Work item - In the listing below, pick out lines with "life".

Record set -
········
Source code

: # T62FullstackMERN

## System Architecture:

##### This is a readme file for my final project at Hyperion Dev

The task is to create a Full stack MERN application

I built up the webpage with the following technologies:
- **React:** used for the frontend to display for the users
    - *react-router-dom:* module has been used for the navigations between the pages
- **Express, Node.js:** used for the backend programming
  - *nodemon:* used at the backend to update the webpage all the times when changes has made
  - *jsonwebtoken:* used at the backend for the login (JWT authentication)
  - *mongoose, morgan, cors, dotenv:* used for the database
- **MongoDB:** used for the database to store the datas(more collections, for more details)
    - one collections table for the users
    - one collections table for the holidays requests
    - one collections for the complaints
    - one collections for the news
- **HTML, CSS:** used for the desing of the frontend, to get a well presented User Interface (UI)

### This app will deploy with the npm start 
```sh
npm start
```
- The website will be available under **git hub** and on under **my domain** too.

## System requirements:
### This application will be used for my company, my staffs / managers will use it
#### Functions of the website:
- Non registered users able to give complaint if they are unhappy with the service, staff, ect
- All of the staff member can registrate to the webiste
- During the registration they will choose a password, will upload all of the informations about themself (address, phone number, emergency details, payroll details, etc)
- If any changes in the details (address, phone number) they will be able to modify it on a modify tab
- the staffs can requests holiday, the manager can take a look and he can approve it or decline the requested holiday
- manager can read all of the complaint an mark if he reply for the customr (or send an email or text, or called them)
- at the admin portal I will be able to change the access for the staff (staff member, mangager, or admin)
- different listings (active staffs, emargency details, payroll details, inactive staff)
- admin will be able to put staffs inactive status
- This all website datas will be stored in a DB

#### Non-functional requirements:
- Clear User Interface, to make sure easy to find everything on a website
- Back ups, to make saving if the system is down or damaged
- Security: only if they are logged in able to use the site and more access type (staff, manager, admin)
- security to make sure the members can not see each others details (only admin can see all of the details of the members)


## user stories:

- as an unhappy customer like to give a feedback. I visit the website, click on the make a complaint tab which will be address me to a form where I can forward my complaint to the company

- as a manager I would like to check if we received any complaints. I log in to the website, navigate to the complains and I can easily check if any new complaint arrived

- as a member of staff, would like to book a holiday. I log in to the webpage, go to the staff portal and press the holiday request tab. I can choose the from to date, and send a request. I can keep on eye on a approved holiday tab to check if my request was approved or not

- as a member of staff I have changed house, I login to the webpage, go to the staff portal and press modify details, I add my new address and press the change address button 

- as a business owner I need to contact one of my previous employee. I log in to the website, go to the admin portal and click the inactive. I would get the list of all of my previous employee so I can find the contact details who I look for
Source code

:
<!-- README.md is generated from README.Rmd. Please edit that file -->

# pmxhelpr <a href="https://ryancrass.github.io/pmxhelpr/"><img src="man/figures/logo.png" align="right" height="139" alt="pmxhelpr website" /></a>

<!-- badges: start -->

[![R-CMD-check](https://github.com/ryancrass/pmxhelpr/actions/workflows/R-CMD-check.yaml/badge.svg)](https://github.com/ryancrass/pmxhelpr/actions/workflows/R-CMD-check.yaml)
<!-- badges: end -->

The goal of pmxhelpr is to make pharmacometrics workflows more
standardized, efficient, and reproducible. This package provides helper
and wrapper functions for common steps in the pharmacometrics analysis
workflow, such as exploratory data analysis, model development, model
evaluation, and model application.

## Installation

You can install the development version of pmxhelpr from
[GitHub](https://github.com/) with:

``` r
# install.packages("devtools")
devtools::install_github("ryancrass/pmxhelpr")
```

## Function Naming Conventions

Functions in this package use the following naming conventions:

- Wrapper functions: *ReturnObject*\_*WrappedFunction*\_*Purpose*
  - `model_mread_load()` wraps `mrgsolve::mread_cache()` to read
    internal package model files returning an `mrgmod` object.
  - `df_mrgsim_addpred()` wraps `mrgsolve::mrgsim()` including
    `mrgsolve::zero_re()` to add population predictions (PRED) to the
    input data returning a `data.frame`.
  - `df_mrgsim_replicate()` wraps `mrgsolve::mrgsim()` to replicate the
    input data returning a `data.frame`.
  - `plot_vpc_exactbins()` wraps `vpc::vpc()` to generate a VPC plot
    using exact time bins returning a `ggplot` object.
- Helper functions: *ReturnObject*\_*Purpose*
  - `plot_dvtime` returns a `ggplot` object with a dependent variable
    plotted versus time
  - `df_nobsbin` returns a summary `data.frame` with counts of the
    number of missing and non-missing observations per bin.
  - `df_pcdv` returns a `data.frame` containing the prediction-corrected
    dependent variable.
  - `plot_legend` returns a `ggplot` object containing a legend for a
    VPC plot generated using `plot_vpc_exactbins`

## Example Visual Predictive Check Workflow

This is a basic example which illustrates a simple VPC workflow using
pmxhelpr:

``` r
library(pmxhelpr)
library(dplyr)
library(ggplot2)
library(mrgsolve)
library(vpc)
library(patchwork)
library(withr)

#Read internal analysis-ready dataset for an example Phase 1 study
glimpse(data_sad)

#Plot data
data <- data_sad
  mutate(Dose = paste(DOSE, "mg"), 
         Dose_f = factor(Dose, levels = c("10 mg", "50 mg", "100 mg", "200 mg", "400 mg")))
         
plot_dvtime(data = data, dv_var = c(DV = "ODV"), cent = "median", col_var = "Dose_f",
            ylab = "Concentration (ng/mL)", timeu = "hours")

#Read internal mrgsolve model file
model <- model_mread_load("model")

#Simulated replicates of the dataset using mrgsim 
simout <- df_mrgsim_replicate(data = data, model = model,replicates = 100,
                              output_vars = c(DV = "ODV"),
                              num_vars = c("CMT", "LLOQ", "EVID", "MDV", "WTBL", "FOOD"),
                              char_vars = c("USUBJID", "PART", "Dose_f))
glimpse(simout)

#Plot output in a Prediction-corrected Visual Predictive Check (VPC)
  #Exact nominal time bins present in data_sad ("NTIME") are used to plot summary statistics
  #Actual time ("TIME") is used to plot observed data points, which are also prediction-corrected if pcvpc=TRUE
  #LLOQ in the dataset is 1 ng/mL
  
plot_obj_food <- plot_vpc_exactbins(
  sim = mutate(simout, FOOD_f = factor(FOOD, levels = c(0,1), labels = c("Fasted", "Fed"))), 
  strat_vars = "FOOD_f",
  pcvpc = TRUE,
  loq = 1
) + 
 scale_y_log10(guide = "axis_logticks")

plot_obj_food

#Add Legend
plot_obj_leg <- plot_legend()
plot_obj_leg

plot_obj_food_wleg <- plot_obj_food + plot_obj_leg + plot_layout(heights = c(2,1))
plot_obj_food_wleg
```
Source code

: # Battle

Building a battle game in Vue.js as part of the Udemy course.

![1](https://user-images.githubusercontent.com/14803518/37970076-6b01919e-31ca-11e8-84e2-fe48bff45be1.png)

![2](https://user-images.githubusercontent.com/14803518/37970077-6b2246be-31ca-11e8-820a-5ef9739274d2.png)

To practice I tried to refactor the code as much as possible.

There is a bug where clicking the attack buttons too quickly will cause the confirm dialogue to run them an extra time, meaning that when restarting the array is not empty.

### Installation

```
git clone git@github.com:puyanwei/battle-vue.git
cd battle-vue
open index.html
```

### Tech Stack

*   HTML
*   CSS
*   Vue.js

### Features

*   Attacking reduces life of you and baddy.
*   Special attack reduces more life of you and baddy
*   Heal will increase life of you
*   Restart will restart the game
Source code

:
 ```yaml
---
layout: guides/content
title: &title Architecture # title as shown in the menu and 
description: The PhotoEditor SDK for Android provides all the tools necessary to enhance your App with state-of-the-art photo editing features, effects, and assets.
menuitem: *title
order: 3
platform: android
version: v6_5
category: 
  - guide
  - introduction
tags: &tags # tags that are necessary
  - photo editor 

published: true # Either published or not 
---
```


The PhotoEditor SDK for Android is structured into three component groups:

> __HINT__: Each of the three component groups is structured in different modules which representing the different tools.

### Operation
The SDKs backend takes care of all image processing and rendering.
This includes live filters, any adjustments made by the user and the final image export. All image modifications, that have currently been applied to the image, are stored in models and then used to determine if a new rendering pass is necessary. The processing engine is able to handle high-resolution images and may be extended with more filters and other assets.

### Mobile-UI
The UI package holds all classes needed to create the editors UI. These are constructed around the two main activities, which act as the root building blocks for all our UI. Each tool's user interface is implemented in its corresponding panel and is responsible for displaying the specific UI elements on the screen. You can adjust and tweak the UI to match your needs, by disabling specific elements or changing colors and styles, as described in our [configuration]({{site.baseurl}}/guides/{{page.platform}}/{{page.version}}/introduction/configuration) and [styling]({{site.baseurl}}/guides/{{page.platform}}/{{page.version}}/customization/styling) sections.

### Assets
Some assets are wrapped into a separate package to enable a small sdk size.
········
Solution to this task -
*   Attacking reduces life of you and baddy.
*   Special attack reduces more life of you and baddy
*   Heal will increase life of you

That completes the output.